Unfortunately, the ISO C standard (c99 6.4.4.3) indicates that enum constants are of type int . If you compile the above, for example. gcc -W -std=c89 -pedantic , it issues an ISO C restricts enumerator values to range of 'int' [-pedantic] warning ISO C restricts enumerator values to range of 'int' [-pedantic] . Some built-in compilers may not accept code at all.

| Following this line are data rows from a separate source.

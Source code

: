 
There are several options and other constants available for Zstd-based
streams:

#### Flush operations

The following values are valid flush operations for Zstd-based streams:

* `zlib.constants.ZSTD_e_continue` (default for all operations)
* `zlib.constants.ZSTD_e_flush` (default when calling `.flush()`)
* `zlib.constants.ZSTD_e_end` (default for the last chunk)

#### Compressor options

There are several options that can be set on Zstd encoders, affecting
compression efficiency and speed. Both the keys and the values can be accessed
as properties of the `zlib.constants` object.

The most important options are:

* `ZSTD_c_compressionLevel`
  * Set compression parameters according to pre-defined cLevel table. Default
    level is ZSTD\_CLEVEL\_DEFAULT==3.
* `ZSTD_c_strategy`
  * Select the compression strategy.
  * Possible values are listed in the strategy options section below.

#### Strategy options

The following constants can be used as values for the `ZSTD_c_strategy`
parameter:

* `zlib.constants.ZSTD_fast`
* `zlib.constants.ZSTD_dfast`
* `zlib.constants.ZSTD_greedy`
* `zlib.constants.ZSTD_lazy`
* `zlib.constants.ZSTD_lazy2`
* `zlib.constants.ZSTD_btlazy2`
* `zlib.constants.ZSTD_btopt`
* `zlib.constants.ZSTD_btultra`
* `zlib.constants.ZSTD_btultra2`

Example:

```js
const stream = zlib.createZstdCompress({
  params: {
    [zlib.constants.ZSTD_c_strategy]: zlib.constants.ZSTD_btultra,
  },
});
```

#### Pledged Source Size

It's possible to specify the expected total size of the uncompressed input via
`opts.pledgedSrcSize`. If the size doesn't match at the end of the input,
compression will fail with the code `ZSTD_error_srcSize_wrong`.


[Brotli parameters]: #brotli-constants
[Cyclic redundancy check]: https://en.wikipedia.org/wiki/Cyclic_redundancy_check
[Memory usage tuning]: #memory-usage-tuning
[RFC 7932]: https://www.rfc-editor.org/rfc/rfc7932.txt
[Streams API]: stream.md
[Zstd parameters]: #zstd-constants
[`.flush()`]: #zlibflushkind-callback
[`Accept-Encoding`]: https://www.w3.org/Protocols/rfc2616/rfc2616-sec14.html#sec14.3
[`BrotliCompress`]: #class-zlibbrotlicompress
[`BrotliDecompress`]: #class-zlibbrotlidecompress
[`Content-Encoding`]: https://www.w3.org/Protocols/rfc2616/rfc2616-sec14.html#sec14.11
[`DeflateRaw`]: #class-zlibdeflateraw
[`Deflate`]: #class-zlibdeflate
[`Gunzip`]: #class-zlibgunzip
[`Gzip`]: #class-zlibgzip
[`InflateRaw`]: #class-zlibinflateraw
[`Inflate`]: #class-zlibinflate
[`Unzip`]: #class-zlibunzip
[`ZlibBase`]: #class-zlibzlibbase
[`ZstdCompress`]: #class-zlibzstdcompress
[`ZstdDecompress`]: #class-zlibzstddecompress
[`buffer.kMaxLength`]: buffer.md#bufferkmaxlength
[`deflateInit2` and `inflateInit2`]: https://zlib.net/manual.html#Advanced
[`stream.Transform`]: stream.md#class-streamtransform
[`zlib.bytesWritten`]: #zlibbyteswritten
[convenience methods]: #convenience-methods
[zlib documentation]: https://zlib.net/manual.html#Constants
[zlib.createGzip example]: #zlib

If your compiler has a sorter, you can work around the problem using

 typedef enum hardware_register_e { REGISTER_STATUS_BIT = -2147483648 /* 1<<31, for 32-bit two complement integers */ } hardware_register_t;

but it works correctly only if int is 32-bit two types of additions in your architecture. These are all 32-bit and 64-bit architectures that I have ever used or heard.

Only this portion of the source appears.